[Records from a dataset]
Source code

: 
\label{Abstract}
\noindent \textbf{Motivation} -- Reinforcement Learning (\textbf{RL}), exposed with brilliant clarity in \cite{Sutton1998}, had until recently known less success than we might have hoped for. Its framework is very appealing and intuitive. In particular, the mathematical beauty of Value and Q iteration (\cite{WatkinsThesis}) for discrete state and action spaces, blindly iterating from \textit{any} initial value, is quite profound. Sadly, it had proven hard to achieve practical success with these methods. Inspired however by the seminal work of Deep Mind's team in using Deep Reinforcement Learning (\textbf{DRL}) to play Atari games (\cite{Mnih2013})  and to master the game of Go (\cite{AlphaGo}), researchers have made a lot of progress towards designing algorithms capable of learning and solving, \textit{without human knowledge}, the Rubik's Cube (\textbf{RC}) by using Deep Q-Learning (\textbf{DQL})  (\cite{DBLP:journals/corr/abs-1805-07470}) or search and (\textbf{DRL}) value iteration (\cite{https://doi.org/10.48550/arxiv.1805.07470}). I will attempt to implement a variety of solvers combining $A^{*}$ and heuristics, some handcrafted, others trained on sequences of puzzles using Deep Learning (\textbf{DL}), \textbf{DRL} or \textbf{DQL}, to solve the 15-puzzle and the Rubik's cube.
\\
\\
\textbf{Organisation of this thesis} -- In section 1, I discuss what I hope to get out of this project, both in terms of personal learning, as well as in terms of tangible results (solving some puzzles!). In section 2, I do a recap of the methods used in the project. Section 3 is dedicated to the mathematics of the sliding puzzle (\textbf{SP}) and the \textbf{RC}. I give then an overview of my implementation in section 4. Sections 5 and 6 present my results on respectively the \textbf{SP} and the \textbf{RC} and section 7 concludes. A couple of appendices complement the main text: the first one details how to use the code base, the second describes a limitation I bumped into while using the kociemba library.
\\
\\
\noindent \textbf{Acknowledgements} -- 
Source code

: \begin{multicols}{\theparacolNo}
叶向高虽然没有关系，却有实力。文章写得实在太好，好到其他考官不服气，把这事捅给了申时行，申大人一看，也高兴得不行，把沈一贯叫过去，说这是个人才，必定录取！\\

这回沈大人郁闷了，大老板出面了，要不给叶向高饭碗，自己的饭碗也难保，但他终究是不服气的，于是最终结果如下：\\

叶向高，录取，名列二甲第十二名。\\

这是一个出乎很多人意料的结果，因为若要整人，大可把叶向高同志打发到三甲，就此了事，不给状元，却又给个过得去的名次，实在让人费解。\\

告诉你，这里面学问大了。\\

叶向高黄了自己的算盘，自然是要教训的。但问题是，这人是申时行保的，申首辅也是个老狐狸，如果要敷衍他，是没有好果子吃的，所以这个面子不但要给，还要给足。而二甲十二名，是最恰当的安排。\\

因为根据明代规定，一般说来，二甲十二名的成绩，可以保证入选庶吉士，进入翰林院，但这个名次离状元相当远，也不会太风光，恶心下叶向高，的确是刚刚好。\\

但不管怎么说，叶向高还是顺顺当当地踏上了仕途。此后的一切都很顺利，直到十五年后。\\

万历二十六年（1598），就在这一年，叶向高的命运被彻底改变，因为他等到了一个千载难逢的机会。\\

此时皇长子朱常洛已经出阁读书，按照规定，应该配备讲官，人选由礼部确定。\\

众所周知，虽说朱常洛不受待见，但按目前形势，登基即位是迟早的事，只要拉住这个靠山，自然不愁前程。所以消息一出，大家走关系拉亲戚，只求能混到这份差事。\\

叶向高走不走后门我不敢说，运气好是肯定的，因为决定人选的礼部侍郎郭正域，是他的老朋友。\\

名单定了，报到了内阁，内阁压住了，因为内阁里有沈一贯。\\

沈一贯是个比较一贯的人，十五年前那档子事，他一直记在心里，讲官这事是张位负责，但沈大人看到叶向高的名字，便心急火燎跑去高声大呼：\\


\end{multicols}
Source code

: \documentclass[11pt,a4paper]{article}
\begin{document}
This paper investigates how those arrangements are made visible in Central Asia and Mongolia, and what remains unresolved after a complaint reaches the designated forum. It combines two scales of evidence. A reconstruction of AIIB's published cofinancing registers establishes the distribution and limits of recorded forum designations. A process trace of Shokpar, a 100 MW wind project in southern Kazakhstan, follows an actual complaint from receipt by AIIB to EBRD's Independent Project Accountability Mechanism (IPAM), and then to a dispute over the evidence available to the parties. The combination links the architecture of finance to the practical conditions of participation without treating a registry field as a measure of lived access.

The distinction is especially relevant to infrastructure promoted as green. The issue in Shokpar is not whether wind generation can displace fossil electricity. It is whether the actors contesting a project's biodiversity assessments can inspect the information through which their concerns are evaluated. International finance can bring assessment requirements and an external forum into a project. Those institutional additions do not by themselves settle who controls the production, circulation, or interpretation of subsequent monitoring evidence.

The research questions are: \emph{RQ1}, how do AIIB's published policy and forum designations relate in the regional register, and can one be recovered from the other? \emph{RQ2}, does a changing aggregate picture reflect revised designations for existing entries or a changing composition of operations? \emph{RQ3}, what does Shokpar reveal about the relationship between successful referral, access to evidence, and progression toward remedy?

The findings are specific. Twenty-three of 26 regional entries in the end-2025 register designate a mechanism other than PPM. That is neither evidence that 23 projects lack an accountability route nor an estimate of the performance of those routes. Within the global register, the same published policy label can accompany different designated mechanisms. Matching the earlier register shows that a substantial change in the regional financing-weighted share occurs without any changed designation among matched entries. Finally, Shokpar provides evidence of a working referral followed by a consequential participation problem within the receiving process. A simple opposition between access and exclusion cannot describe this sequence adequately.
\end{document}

### AIM OF THE TASK
Give only the lines from the one holding "叶向高，录取，名列二甲第十二名。\\" through the one holding "此时皇长子朱常洛已经出阁读书，按照规定，应该配备讲官，人选由礼部确定。\\", each restated exactly as it appears above.

### TASK RESULT
叶向高，录取，名列二甲第十二名。\\

这是一个出乎很多人意料的结果，因为若要整人，大可把叶向高同志打发到三甲，就此了事，不给状元，却又给个过得去的名次，实在让人费解。\\

告诉你，这里面学问大了。\\

叶向高黄了自己的算盘，自然是要教训的。但问题是，这人是申时行保的，申首辅也是个老狐狸，如果要敷衍他，是没有好果子吃的，所以这个面子不但要给，还要给足。而二甲十二名，是最恰当的安排。\\

因为根据明代规定，一般说来，二甲十二名的成绩，可以保证入选庶吉士，进入翰林院，但这个名次离状元相当远，也不会太风光，恶心下叶向高，的确是刚刚好。\\

但不管怎么说，叶向高还是顺顺当当地踏上了仕途。此后的一切都很顺利，直到十五年后。\\

万历二十六年（1598），就在这一年，叶向高的命运被彻底改变，因为他等到了一个千载难逢的机会。\\

此时皇长子朱常洛已经出阁读书，按照规定，应该配备讲官，人选由礼部确定。\\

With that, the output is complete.